January 22, 2014 | ICIJ
Files shed light on nearly 22,000 tax haven clients from Hong Kong and mainland China
Nearly 22,000 offshore clients with addresses in mainland China and Hong Kong appear in the files obtained by the International Consortium of Investigative Journalists. Among them are some of China’s most powerful men and women — including at least 15 of China’s richest, members of the National People’s Congress and executives from state-owned companies entangled in corruption scandals.
PricewaterhouseCoopers, UBS and other Western banks and accounting firms play a key role as middlemen in helping Chinese clients set up trusts and companies in the British Virgin Islands, Samoa and other offshore centers usually associated with hidden wealth, the records show. For instance, Swiss financial giant Credit Suisse helped Wen Jiabao’s son create his BVI company while his father was leading the country.
The files come from two offshore firms — Singapore-based Portcullis TrustNet and BVI-based Commonwealth Trust Limited — that help clients create offshore companies, trusts and bank accounts. They are part of a cache of 2.5 million leaked files that ICIJ has sifted through with help from more than 50 reporting partners in Europe, North America, Asia and other regions.
Since last April, ICIJ’s stories have triggered official inquiries, high-profile resignations and policy changes around the world.
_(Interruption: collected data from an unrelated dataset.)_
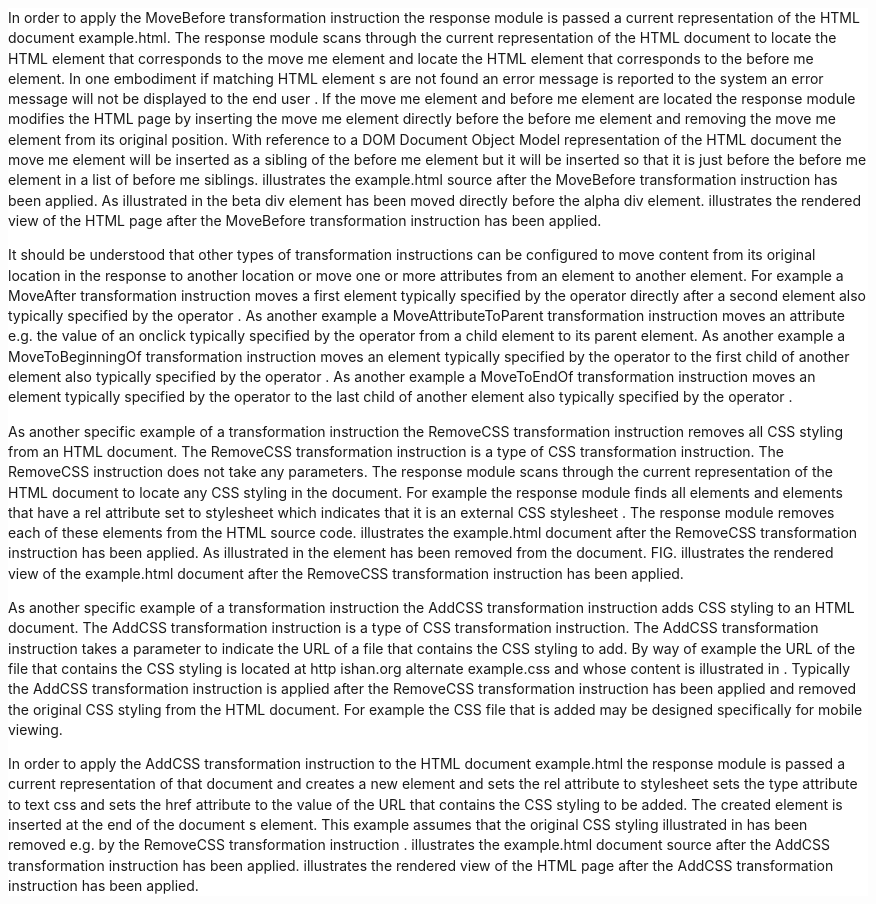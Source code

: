 In order to apply the MoveBefore transformation instruction the response module is passed a current representation of the HTML document example.html. The response module scans through the current representation of the HTML document to locate the HTML element that corresponds to the move me element and locate the HTML element that corresponds to the before me element. In one embodiment if matching HTML element s are not found an error message is reported to the system an error message will not be displayed to the end user . If the move me element and before me element are located the response module modifies the HTML page by inserting the move me element directly before the before me element and removing the move me element from its original position. With reference to a DOM Document Object Model representation of the HTML document the move me element will be inserted as a sibling of the before me element but it will be inserted so that it is just before the before me element in a list of before me siblings. illustrates the example.html source after the MoveBefore transformation instruction has been applied. As illustrated in the beta div element has been moved directly before the alpha div element. illustrates the rendered view of the HTML page after the MoveBefore transformation instruction has been applied.

It should be understood that other types of transformation instructions can be configured to move content from its original location in the response to another location or move one or more attributes from an element to another element. For example a MoveAfter transformation instruction moves a first element typically specified by the operator directly after a second element also typically specified by the operator . As another example a MoveAttributeToParent transformation instruction moves an attribute e.g. the value of an onclick typically specified by the operator from a child element to its parent element. As another example a MoveToBeginningOf transformation instruction moves an element typically specified by the operator to the first child of another element also typically specified by the operator . As another example a MoveToEndOf transformation instruction moves an element typically specified by the operator to the last child of another element also typically specified by the operator .

As another specific example of a transformation instruction the RemoveCSS transformation instruction removes all CSS styling from an HTML document. The RemoveCSS transformation instruction is a type of CSS transformation instruction. The RemoveCSS instruction does not take any parameters. The response module scans through the current representation of the HTML document to locate any CSS styling in the document. For example the response module finds all elements and elements that have a rel attribute set to stylesheet which indicates that it is an external CSS stylesheet . The response module removes each of these elements from the HTML source code. illustrates the example.html document after the RemoveCSS transformation instruction has been applied. As illustrated in the element has been removed from the document. FIG. illustrates the rendered view of the example.html document after the RemoveCSS transformation instruction has been applied.

As another specific example of a transformation instruction the AddCSS transformation instruction adds CSS styling to an HTML document. The AddCSS transformation instruction is a type of CSS transformation instruction. The AddCSS transformation instruction takes a parameter to indicate the URL of a file that contains the CSS styling to add. By way of example the URL of the file that contains the CSS styling is located at http ishan.org alternate example.css and whose content is illustrated in . Typically the AddCSS transformation instruction is applied after the RemoveCSS transformation instruction has been applied and removed the original CSS styling from the HTML document. For example the CSS file that is added may be designed specifically for mobile viewing.

In order to apply the AddCSS transformation instruction to the HTML document example.html the response module is passed a current representation of that document and creates a new element and sets the rel attribute to stylesheet sets the type attribute to text css and sets the href attribute to the value of the URL that contains the CSS styling to be added. The created element is inserted at the end of the document s element. This example assumes that the original CSS styling illustrated in has been removed e.g. by the RemoveCSS transformation instruction . illustrates the example.html document source after the AddCSS transformation instruction has been applied. illustrates the rendered view of the HTML page after the AddCSS transformation instruction has been applied.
Until now, the details on China and Hong Kong had not been disclosed.
The data illustrates the outsized dependency of the world’s second largest economy on tiny islands thousands of miles away. As the country has moved from an insular communist system to a socialist/capitalist hybrid, China has become a leading market for offshore havens that peddle secrecy, tax shelters and streamlined international deal making.
Every corner of China’s economy, from oil to green energy and from mining to arms trading, appears in the ICIJ data.
The growing onshore and offshore wealth of China’s elites “may not be strictly illegal,” but it is often tied to “conflict of interest and covert use of government power,” said Minxin Pei, a political scientist at Claremont McKenna College in California. “If there is real transparency, then the Chinese people will have a much better idea of how corrupt the system is [and] how much wealth has been amassed by government officials through illegal means.”
Top-level corruption is a politically sensitive issue in China as the country's economy cools and its wealth gap continues to widen. The country’s leadership has cracked down on journalists who have exposed the hidden wealth of top officials and their families as well as citizens who have demanded that government officials disclose their personal assets.